**The problem**
Output every entry exactly as written.
(Supplied information begins)
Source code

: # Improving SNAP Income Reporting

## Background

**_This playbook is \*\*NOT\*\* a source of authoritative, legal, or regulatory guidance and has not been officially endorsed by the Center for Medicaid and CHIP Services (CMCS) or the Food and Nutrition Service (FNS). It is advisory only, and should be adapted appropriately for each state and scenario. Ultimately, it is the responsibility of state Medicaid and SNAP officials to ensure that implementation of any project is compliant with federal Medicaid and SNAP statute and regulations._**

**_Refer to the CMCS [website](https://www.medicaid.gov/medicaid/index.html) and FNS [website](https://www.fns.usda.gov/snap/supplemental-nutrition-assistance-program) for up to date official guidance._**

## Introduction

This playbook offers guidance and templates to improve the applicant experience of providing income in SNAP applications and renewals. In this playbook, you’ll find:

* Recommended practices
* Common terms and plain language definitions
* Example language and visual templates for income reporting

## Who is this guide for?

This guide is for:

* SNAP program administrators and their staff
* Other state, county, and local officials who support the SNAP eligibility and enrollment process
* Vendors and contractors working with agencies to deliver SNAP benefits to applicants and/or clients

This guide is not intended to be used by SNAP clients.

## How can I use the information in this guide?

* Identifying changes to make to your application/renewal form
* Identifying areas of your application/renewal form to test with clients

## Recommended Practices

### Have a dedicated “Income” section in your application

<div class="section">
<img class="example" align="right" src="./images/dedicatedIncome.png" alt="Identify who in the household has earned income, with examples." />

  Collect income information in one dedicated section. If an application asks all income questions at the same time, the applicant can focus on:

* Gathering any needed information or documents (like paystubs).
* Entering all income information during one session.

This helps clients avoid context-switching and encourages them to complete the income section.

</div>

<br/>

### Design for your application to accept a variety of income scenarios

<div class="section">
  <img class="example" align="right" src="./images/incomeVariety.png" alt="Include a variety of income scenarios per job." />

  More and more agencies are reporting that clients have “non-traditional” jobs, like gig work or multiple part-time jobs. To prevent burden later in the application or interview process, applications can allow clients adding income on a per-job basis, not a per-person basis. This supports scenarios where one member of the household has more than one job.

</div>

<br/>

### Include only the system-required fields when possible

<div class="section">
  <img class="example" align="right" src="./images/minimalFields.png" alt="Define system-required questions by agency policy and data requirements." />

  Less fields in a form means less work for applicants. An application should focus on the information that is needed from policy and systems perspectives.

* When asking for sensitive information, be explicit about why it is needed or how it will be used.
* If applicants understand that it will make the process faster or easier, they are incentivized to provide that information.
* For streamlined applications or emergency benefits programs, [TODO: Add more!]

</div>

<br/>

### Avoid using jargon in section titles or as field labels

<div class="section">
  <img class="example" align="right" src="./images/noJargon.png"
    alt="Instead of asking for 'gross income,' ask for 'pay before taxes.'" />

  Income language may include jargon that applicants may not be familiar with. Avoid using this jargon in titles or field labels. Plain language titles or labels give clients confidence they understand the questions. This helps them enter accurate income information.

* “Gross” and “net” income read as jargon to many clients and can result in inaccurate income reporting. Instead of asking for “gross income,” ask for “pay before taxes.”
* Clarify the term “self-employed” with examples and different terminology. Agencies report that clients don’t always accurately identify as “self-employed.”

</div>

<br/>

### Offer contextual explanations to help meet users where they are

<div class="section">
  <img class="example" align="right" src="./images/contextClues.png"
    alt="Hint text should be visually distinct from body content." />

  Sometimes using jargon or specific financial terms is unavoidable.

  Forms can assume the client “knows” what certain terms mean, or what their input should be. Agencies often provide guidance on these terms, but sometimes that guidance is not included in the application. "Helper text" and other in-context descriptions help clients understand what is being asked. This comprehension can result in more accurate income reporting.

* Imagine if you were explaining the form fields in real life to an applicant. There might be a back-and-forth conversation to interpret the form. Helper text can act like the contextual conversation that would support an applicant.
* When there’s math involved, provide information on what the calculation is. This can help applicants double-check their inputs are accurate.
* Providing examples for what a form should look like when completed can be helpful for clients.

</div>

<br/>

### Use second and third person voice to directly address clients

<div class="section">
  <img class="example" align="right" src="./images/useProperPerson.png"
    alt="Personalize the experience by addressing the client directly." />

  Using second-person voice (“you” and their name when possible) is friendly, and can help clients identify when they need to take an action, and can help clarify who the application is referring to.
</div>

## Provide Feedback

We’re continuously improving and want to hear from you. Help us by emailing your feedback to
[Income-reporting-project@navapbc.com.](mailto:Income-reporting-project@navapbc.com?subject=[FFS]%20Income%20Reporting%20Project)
(Supplied information ends)
**Written response**
Source code

: # Improving SNAP Income Reporting

## Background

**_This playbook is \*\*NOT\*\* a source of authoritative, legal, or regulatory guidance and has not been officially endorsed by the Center for Medicaid and CHIP Services (CMCS) or the Food and Nutrition Service (FNS). It is advisory only, and should be adapted appropriately for each state and scenario. Ultimately, it is the responsibility of state Medicaid and SNAP officials to ensure that implementation of any project is compliant with federal Medicaid and SNAP statute and regulations._**

**_Refer to the CMCS [website](https://www.medicaid.gov/medicaid/index.html) and FNS [website](https://www.fns.usda.gov/snap/supplemental-nutrition-assistance-program) for up to date official guidance._**

## Introduction

This playbook offers guidance and templates to improve the applicant experience of providing income in SNAP applications and renewals. In this playbook, you’ll find:

* Recommended practices
* Common terms and plain language definitions
* Example language and visual templates for income reporting

## Who is this guide for?

This guide is for:

* SNAP program administrators and their staff
* Other state, county, and local officials who support the SNAP eligibility and enrollment process
* Vendors and contractors working with agencies to deliver SNAP benefits to applicants and/or clients

This guide is not intended to be used by SNAP clients.

## How can I use the information in this guide?

* Identifying changes to make to your application/renewal form
* Identifying areas of your application/renewal form to test with clients

## Recommended Practices

### Have a dedicated “Income” section in your application

<div class="section">
<img class="example" align="right" src="./images/dedicatedIncome.png" alt="Identify who in the household has earned income, with examples." />

  Collect income information in one dedicated section. If an application asks all income questions at the same time, the applicant can focus on:

* Gathering any needed information or documents (like paystubs).
* Entering all income information during one session.

This helps clients avoid context-switching and encourages them to complete the income section.

</div>

<br/>

### Design for your application to accept a variety of income scenarios

<div class="section">
  <img class="example" align="right" src="./images/incomeVariety.png" alt="Include a variety of income scenarios per job." />

  More and more agencies are reporting that clients have “non-traditional” jobs, like gig work or multiple part-time jobs. To prevent burden later in the application or interview process, applications can allow clients adding income on a per-job basis, not a per-person basis. This supports scenarios where one member of the household has more than one job.

</div>

<br/>

### Include only the system-required fields when possible

<div class="section">
  <img class="example" align="right" src="./images/minimalFields.png" alt="Define system-required questions by agency policy and data requirements." />

  Less fields in a form means less work for applicants. An application should focus on the information that is needed from policy and systems perspectives.

* When asking for sensitive information, be explicit about why it is needed or how it will be used.
* If applicants understand that it will make the process faster or easier, they are incentivized to provide that information.
* For streamlined applications or emergency benefits programs, [TODO: Add more!]

</div>

<br/>

### Avoid using jargon in section titles or as field labels

<div class="section">
  <img class="example" align="right" src="./images/noJargon.png"
    alt="Instead of asking for 'gross income,' ask for 'pay before taxes.'" />

  Income language may include jargon that applicants may not be familiar with. Avoid using this jargon in titles or field labels. Plain language titles or labels give clients confidence they understand the questions. This helps them enter accurate income information.

* “Gross” and “net” income read as jargon to many clients and can result in inaccurate income reporting. Instead of asking for “gross income,” ask for “pay before taxes.”
* Clarify the term “self-employed” with examples and different terminology. Agencies report that clients don’t always accurately identify as “self-employed.”

</div>

<br/>

### Offer contextual explanations to help meet users where they are

<div class="section">
  <img class="example" align="right" src="./images/contextClues.png"
    alt="Hint text should be visually distinct from body content." />

  Sometimes using jargon or specific financial terms is unavoidable.

  Forms can assume the client “knows” what certain terms mean, or what their input should be. Agencies often provide guidance on these terms, but sometimes that guidance is not included in the application. "Helper text" and other in-context descriptions help clients understand what is being asked. This comprehension can result in more accurate income reporting.

* Imagine if you were explaining the form fields in real life to an applicant. There might be a back-and-forth conversation to interpret the form. Helper text can act like the contextual conversation that would support an applicant.
* When there’s math involved, provide information on what the calculation is. This can help applicants double-check their inputs are accurate.
* Providing examples for what a form should look like when completed can be helpful for clients.

</div>

<br/>

### Use second and third person voice to directly address clients

<div class="section">
  <img class="example" align="right" src="./images/useProperPerson.png"
    alt="Personalize the experience by addressing the client directly." />

  Using second-person voice (“you” and their name when possible) is friendly, and can help clients identify when they need to take an action, and can help clarify who the application is referring to.
</div>

## Provide Feedback

We’re continuously improving and want to hear from you. Help us by emailing your feedback to
[Income-reporting-project@navapbc.com.](mailto:Income-reporting-project@navapbc.com?subject=[FFS]%20Income%20Reporting%20Project)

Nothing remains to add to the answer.